L’analyse des discours et l’observation fine des situations d’interactions sensibles avec les entités non-humaines montagnardes aidera à mieux saisir l’expérience de lieux en train de disparaître comme les langues terminales des glaciers, et de montrer comment les acteurs parcourent une montagne abîmée.
Il s’agit aussi de documenter les manières de faire avec ces extinctions glaciaires, dans la multiplicité de leurs formes : renouvellement des perceptions, évolution des pratiques, pertes de certitudes, déplacements des intérêts, mise au défi du rapport esthétique (et comment ce rapport esthétique peut se voir reconfiguré par d’autres relations, d’attachement, de soin, de compréhension des processus).

La perception des temporalités est aussi enjeu : les temps géologiques peuvent parfois être convoqués pour relativiser des extinctions qui ne seraient que temporaires, liées aux périodes interglaciaires. La possibilité d’un renouvellement plus profond du rapport au milieu sera aussi interrogée : à partir de la construction d’un certain imaginaire de la montagne, puis d’expériences de la transformation de la montagne, un dépassement de l’imaginaire moderne de conquête serait-il en germe ? Avec peut-être l’avènement de nouvelles formes de relations plus personnalisées avec des entités montagnardes autres qu’humaines, comme pourraient l’anticiper les premières cérémonies d’hommage aux glaciers disparus. Focalisée sur les extinctions en cours, cette étude de cas permettra aussi de recueillir et d’analyser des données vernaculaires sur l’expérience de la montagne et sa transmission intergénérationnelle.
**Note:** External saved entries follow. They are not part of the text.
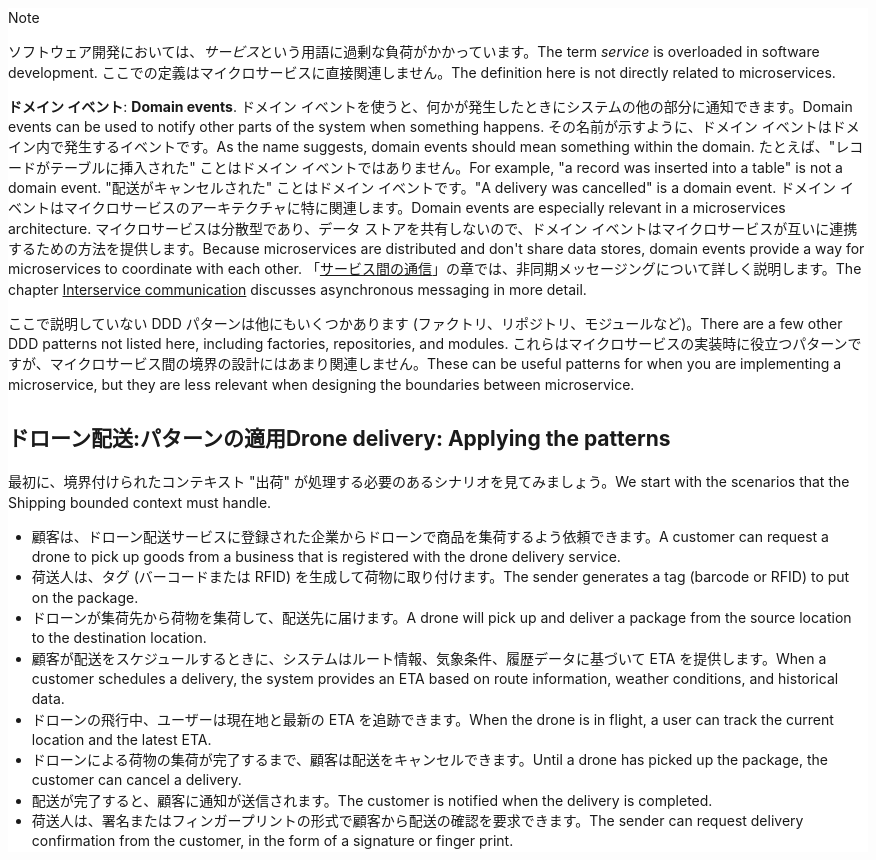 > [!NOTE]
> <span data-ttu-id="a5f5c-254">ソフトウェア開発においては、*サービス*という用語に過剰な負荷がかかっています。</span><span class="sxs-lookup"><span data-stu-id="a5f5c-254">The term *service* is overloaded in software development.</span></span> <span data-ttu-id="a5f5c-255">ここでの定義はマイクロサービスに直接関連しません。</span><span class="sxs-lookup"><span data-stu-id="a5f5c-255">The definition here is not directly related to microservices.</span></span>

<span data-ttu-id="a5f5c-256">**ドメイン イベント**: </span><span class="sxs-lookup"><span data-stu-id="a5f5c-256">**Domain events**.</span></span> <span data-ttu-id="a5f5c-257">ドメイン イベントを使うと、何かが発生したときにシステムの他の部分に通知できます。</span><span class="sxs-lookup"><span data-stu-id="a5f5c-257">Domain events can be used to notify other parts of the system when something happens.</span></span> <span data-ttu-id="a5f5c-258">その名前が示すように、ドメイン イベントはドメイン内で発生するイベントです。</span><span class="sxs-lookup"><span data-stu-id="a5f5c-258">As the name suggests, domain events should mean something within the domain.</span></span> <span data-ttu-id="a5f5c-259">たとえば、"レコードがテーブルに挿入された" ことはドメイン イベントではありません。</span><span class="sxs-lookup"><span data-stu-id="a5f5c-259">For example, "a record was inserted into a table" is not a domain event.</span></span> <span data-ttu-id="a5f5c-260">"配送がキャンセルされた" ことはドメイン イベントです。</span><span class="sxs-lookup"><span data-stu-id="a5f5c-260">"A delivery was cancelled" is a domain event.</span></span> <span data-ttu-id="a5f5c-261">ドメイン イベントはマイクロサービスのアーキテクチャに特に関連します。</span><span class="sxs-lookup"><span data-stu-id="a5f5c-261">Domain events are especially relevant in a microservices architecture.</span></span> <span data-ttu-id="a5f5c-262">マイクロサービスは分散型であり、データ ストアを共有しないので、ドメイン イベントはマイクロサービスが互いに連携するための方法を提供します。</span><span class="sxs-lookup"><span data-stu-id="a5f5c-262">Because microservices are distributed and don't share data stores, domain events provide a way for microservices to coordinate with each other.</span></span> <span data-ttu-id="a5f5c-263">「[サービス間の通信](./interservice-communication.md)」の章では、非同期メッセージングについて詳しく説明します。</span><span class="sxs-lookup"><span data-stu-id="a5f5c-263">The chapter [Interservice communication](./interservice-communication.md) discusses asynchronous messaging in more detail.</span></span>

<span data-ttu-id="a5f5c-264">ここで説明していない DDD パターンは他にもいくつかあります (ファクトリ、リポジトリ、モジュールなど)。</span><span class="sxs-lookup"><span data-stu-id="a5f5c-264">There are a few other DDD patterns not listed here, including factories, repositories, and modules.</span></span> <span data-ttu-id="a5f5c-265">これらはマイクロサービスの実装時に役立つパターンですが、マイクロサービス間の境界の設計にはあまり関連しません。</span><span class="sxs-lookup"><span data-stu-id="a5f5c-265">These can be useful patterns for when you are implementing a microservice, but they are less relevant when designing the boundaries between microservice.</span></span>

## <a name="drone-delivery-applying-the-patterns"></a><span data-ttu-id="a5f5c-266">ドローン配送:パターンの適用</span><span class="sxs-lookup"><span data-stu-id="a5f5c-266">Drone delivery: Applying the patterns</span></span>

<span data-ttu-id="a5f5c-267">最初に、境界付けられたコンテキスト "出荷" が処理する必要のあるシナリオを見てみましょう。</span><span class="sxs-lookup"><span data-stu-id="a5f5c-267">We start with the scenarios that the Shipping bounded context must handle.</span></span>

- <span data-ttu-id="a5f5c-268">顧客は、ドローン配送サービスに登録された企業からドローンで商品を集荷するよう依頼できます。</span><span class="sxs-lookup"><span data-stu-id="a5f5c-268">A customer can request a drone to pick up goods from a business that is registered with the drone delivery service.</span></span>
- <span data-ttu-id="a5f5c-269">荷送人は、タグ (バーコードまたは RFID) を生成して荷物に取り付けます。</span><span class="sxs-lookup"><span data-stu-id="a5f5c-269">The sender generates a tag (barcode or RFID) to put on the package.</span></span>
- <span data-ttu-id="a5f5c-270">ドローンが集荷先から荷物を集荷して、配送先に届けます。</span><span class="sxs-lookup"><span data-stu-id="a5f5c-270">A drone will pick up and deliver a package from the source location to the destination location.</span></span>
- <span data-ttu-id="a5f5c-271">顧客が配送をスケジュールするときに、システムはルート情報、気象条件、履歴データに基づいて ETA を提供します。</span><span class="sxs-lookup"><span data-stu-id="a5f5c-271">When a customer schedules a delivery, the system provides an ETA based on route information, weather conditions, and historical data.</span></span>
- <span data-ttu-id="a5f5c-272">ドローンの飛行中、ユーザーは現在地と最新の ETA を追跡できます。</span><span class="sxs-lookup"><span data-stu-id="a5f5c-272">When the drone is in flight, a user can track the current location and the latest ETA.</span></span>
- <span data-ttu-id="a5f5c-273">ドローンによる荷物の集荷が完了するまで、顧客は配送をキャンセルできます。</span><span class="sxs-lookup"><span data-stu-id="a5f5c-273">Until a drone has picked up the package, the customer can cancel a delivery.</span></span>
- <span data-ttu-id="a5f5c-274">配送が完了すると、顧客に通知が送信されます。</span><span class="sxs-lookup"><span data-stu-id="a5f5c-274">The customer is notified when the delivery is completed.</span></span>
- <span data-ttu-id="a5f5c-275">荷送人は、署名またはフィンガープリントの形式で顧客から配送の確認を要求できます。</span><span class="sxs-lookup"><span data-stu-id="a5f5c-275">The sender can request delivery confirmation from the customer, in the form of a signature or finger print.</span></span>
Cas d’étude Galliformes de Montagne

Les galliformes de montagne vivant dans les Alpes (lagopède alpin, tétras lyre, perdrix bartavelle et gélinotte des bois) font face à de nombreuses menaces : dérangement lié aux activités humaines, perte d’habitats, changement climatique etc.
Parallèlement à ces phénomènes écologiques, les pratiques humaines concernant ces oiseaux emblématiques de la faune alpine sont en pleine recomposition, avec un effacement progressif de la chasse, une forte attention scientifique et gestionnaire, et des pratiques d’observation en progression (photographie animalière, ornithologie).
Dans un contexte global d’attention grandissante à l’égard de la sixième extinction de masse et de la perte de diversité culturelle, la situation des galliformes de montagne cristallise les bouleversement écologiques et socio-culturels qui redessinent les Alpes.

Cette étude de cas se propose ainsi d’étudier l’évolution des relations entre humains et galliformes de montagnes, et avec elle, la transformation des manières d’habiter les territoires alpins dans un contexte d’extinction bioculturelle.
Une approche historique permettra de cerner l’émergence des discours autour du déclin de ces oiseaux, ainsi que l’évolution dans le temps des pratiques et connaissances les concernant.
Par ailleurs, une enquête ethnographique menée auprès des différents acteurs (chasseurs, gestionnaires d’espaces naturels, scientifiques, photographes, naturalistes amateurs), nous éclairera sur les différentes formes de savoirs et de relations entretenues avec les galliformes et les espaces qu’ils occupent. Elle permettra également d’analyser la façon dont les acteurs se positionnent face à l’extinction bioculturelle, et de documenter ce qui est perdu, ce qui se transforme et ce qui apparait en termes de pratiques, de représentations et de connaissances.